2En effet, notre continent n’est pas seulement l’aboutissement - récent d’un point de vue historique - d’un processus d’aménagement institutionnel plus ou moins fondé sur un principe de subsidiarité politique. Chargée d’une Histoire lourde, et parfois tragique, l’Europe a catalysé bien des espoirs et concrétisé d’importants progrès civilisationnels. Elle a, certes, connu et fomenté les conflits les plus meurtriers, mais s’est montrée inventive et créative à plus d’un égard, et a également produit les textes les plus généreux et philanthropes.
3Aujourd’hui encore, l’Europe dans son ensemble, et ses frontières (géographiques, politiques et symboliques) sont le théâtre de phénomènes inquiétants et paradoxaux : montée d’extrémismes divers, regain d’une volonté de fermeture sur soi, crises identitaires, flux migratoires difficilement gérables, crises économiques et financières suivies de déstructuration sociétale.
4Toutes ces questions soulevées par la construction historique, politique, sociale et culturelle européenne ne sont pas sans impact sur la production littéraire, et plus précisément sur celle qui se produit en langue française. Elles deviennent de puissantes sources d’inspiration, de commentaire et de déploiement thématique. Nous n’en voulons pour preuve et comme échantillon critique, que les contributions plurielles à cette livraison de Carnets qui se sont penchées sur différents approches et représentations littéraires de l’Europe en français. À leur lecture, il s’avère évident que ce projet demande à être poursuivi et enrichi.
5Pour José Almeida, la fictionnalisation de l’Europe trouve un bon exemple dans le roman Ceux qui marchent dans les villes (2009) de l’écrivain belge francophone contemporain Jean-François Dauven, et ce à partir de l’enchevêtrement narratif suscité par la flânerie de plusieurs flâneurs aux destins liés dans plusieurs villes européennes, alors que, chez Silvia Baage, l’écriture littéraire de l’Europe, dans un monde globalisé, passe aussi ou surtout par la prise en compte de la question migratoire aux portes du Vieux Continent à partir de l’analyse de deux romans transnationaux, Eldorado de Laurent Gaudé et Tropique de la violence de Natacha Appanah ; que pour Stéphane Cermakian, il s’agit d’une revisitation du mythe de Hamlet par Valéry, lequel dégage une réflexion sur le devenir européen au lendemain de la Première Guerre mondiale et au sein du désarroi qu’elle a généré, et qu’Ana Paula Coutinho se penche sur la « trilogie européenne » de Camille de Toledo, notamment sur sa façon de mettre en relation la mémoire et l’oubli, en tant que processus de dépassement des blocages existentiels et de création hérités du XXe siècle, ainsi que sur sa proposition du « vertige » en tant que métaphore de (re)création utopique.

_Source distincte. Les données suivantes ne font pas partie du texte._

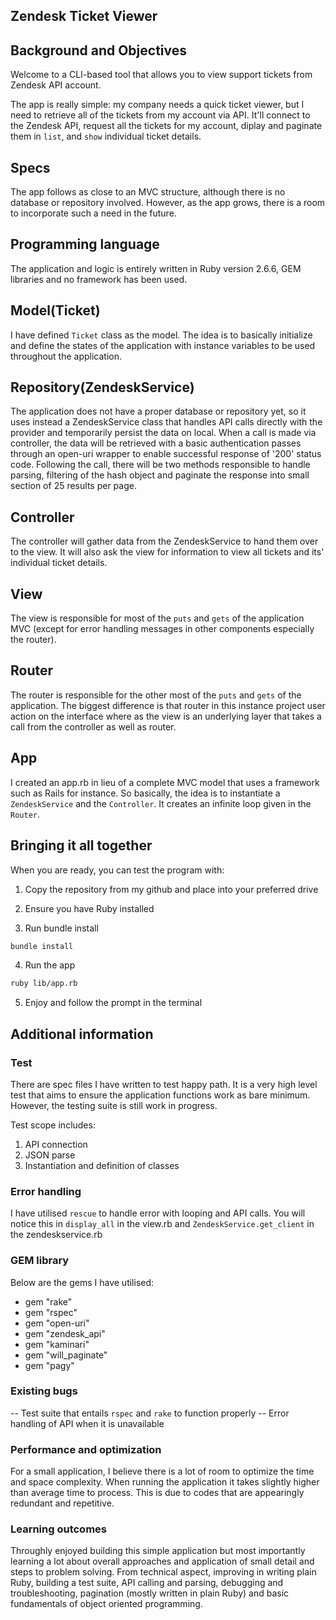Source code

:## Zendesk Ticket Viewer



## Background and Objectives

Welcome to a CLI-based tool that allows you to view support tickets from Zendesk API account.

The app is really simple: my company needs a quick ticket viewer, but I need to retrieve all of the tickets from my account via API. It'll connect to the Zendesk API, request all the tickets for my account, diplay and paginate them in `list`, and `show` individual ticket details.



## Specs

The app follows as close to an MVC structure, although there is no database or repository involved. However, as the app grows, there is a room to incorporate such a need in the future.



## Programming language

The application and logic is entirely written in Ruby version 2.6.6, GEM libraries and no framework has been used.



## Model(Ticket)

I have defined `Ticket` class as the model. The idea is to basically initialize and define the states of the application with instance variables to be used throughout the application.



## Repository(ZendeskService)

The application does not have a proper database or repository yet, so it uses instead a ZendeskService class that handles API calls directly with the provider and temporarily persist the data on local. When a call is made via controller, the data will be retrieved with a basic authentication passes through an open-uri wrapper to enable successful response of '200' status code. Following the call, there will be two methods responsible to handle parsing, filtering of the hash object and paginate the response into small section of 25 results per page. 



## Controller

The controller will gather data from the ZendeskService to hand them over to the view. It will also ask the view for information to view all tickets and its' individual ticket details.



## View

The view is responsible for most of the `puts` and `gets` of the application MVC (except for error handling messages in other components especially the router).



## Router

The router is responsible for the other most of the `puts` and `gets` of the application. The biggest difference is that router in this instance project user action on the interface where as the view is an underlying layer that takes a call from the controller as well as router.



## App

I created an app.rb in lieu of a complete MVC model that uses a framework such as Rails for instance. So basically, the idea is to instantiate a `ZendeskService` and the `Controller`. It creates an infinite loop given in the `Router`. 



## Bringing it all together

When you are ready, you can test the program with:

1) Copy the repository from my github and place into your preferred drive

2) Ensure you have Ruby installed

3) Run bundle install

```bash
bundle install
```

4) Run the app

```bash
ruby lib/app.rb
```

5) Enjoy and follow the prompt in the terminal



## Additional information



### Test

There are spec files I have written to test happy path. It is a very high level test that aims to ensure the application functions work as bare minimum. However, the testing suite is still work in progress.

Test scope includes:

1) API connection
2) JSON parse
3) Instantiation and definition of classes



### Error handling

I have utilised `rescue` to handle error with looping and API calls. You will notice this in `display_all` in the view.rb and `ZendeskService.get_client` in the zendeskservice.rb



### GEM library

Below are the gems I have utilised:

- gem "rake"
- gem "rspec"
- gem "open-uri"
- gem "zendesk_api"
- gem "kaminari"
- gem "will_paginate"
- gem "pagy"



### Existing bugs

-- Test suite that entails `rspec` and `rake` to function properly
-- Error handling of API when it is unavailable



### Performance and optimization

For a small application, I believe there is a lot of room to optimize the time and space complexity. When running the application it takes slightly higher than average time to process. This is due to codes that are appearingly redundant and repetitive.  



### Learning outcomes

Throughly enjoyed building this simple application but most importantly learning a lot about overall approaches and application of small detail and steps to problem solving. From technical aspect, improving in writing plain Ruby, building a test suite, API calling and parsing, debugging and troubleshooting, pagination (mostly written in plain Ruby) and basic fundamentals of object oriented programming.
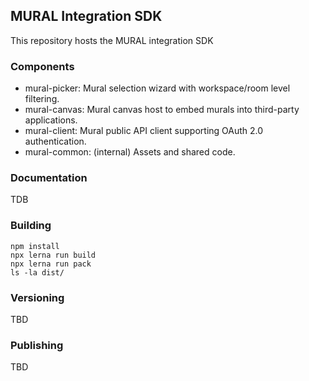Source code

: ## MURAL Integration SDK

This repository hosts the MURAL integration SDK

### Components

- mural-picker: Mural selection wizard with workspace/room level filtering.
- mural-canvas: Mural canvas host to embed murals into third-party applications.
- mural-client: Mural public API client supporting OAuth 2.0 authentication.
- mural-common: (internal) Assets and shared code.

### Documentation

TDB

### Building

```
npm install
npx lerna run build
npx lerna run pack
ls -la dist/
```

### Versioning

TBD

### Publishing

TBD


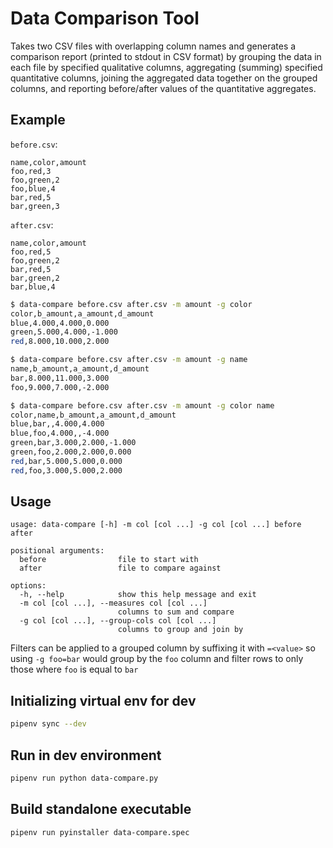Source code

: # Data Comparison Tool

Takes two CSV files with overlapping column names and generates a comparison report (printed to stdout in CSV format) by grouping the data in each file by specified qualitative columns, aggregating (summing) specified quantitative columns, joining the aggregated data together on the grouped columns, and reporting before/after values of the quantitative aggregates.

## Example

`before.csv`:

```csv
name,color,amount
foo,red,3
foo,green,2
foo,blue,4
bar,red,5
bar,green,3
```

`after.csv`:

```csv
name,color,amount
foo,red,5
foo,green,2
bar,red,5
bar,green,2
bar,blue,4
```

```sh
$ data-compare before.csv after.csv -m amount -g color
color,b_amount,a_amount,d_amount
blue,4.000,4.000,0.000
green,5.000,4.000,-1.000
red,8.000,10.000,2.000
```

```sh
$ data-compare before.csv after.csv -m amount -g name
name,b_amount,a_amount,d_amount
bar,8.000,11.000,3.000
foo,9.000,7.000,-2.000
```

```sh
$ data-compare before.csv after.csv -m amount -g color name
color,name,b_amount,a_amount,d_amount
blue,bar,,4.000,4.000
blue,foo,4.000,,-4.000
green,bar,3.000,2.000,-1.000
green,foo,2.000,2.000,0.000
red,bar,5.000,5.000,0.000
red,foo,3.000,5.000,2.000
```

## Usage

```
usage: data-compare [-h] -m col [col ...] -g col [col ...] before after

positional arguments:
  before                file to start with
  after                 file to compare against

options:
  -h, --help            show this help message and exit
  -m col [col ...], --measures col [col ...]
                        columns to sum and compare
  -g col [col ...], --group-cols col [col ...]
                        columns to group and join by
```

Filters can be applied to a grouped column by suffixing it with `=<value>` so using `-g foo=bar` would group by the `foo` column and filter rows to only those where `foo` is equal to `bar`

## Initializing virtual env for dev

```sh
pipenv sync --dev
```

## Run in dev environment

```sh
pipenv run python data-compare.py
```

## Build standalone executable

```sh
pipenv run pyinstaller data-compare.spec
```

6De son côté, Romain Cuttat revient sur la conception très particulière et unifiée de (toute) l’Europe chez Milan Kundera, qu’il conçoit fondée sur le paradigme culturel, et partant éloignée du fonctionnement de l’Union européenne, engloutie dans les méandres bureaucratiques, tandis que Fiorella Di Stefano centre son étude sur les discours littéraires sur l’Europe, même quand leurs œuvres portent uniquement sur leur pays d’origine.
7Par ailleurs, si pour Efstratia Oktapoda, l’œuvre de l’écrivain Vassilis Alexakis représente exactement l’ambition transeuropéenne de l’écriture littéraire à l’heure de l’exil et des migrations, et que Fátima Outeirinho rappelle l’histoire et la pertinence du concept d’afropéanité pour comprendre la façon complexe dont les minorités noires considèrent leur identité en contexte européen, notamment à partir de l’œuvre de Léonora Miano, Regis-Pierre Fieu s’attarde, lui, sur le cadre dystopique qui se dégage de 2014 de Boualem Sansal, lequel concerne au premier chef une Europe sous la menace de l’intégrisme.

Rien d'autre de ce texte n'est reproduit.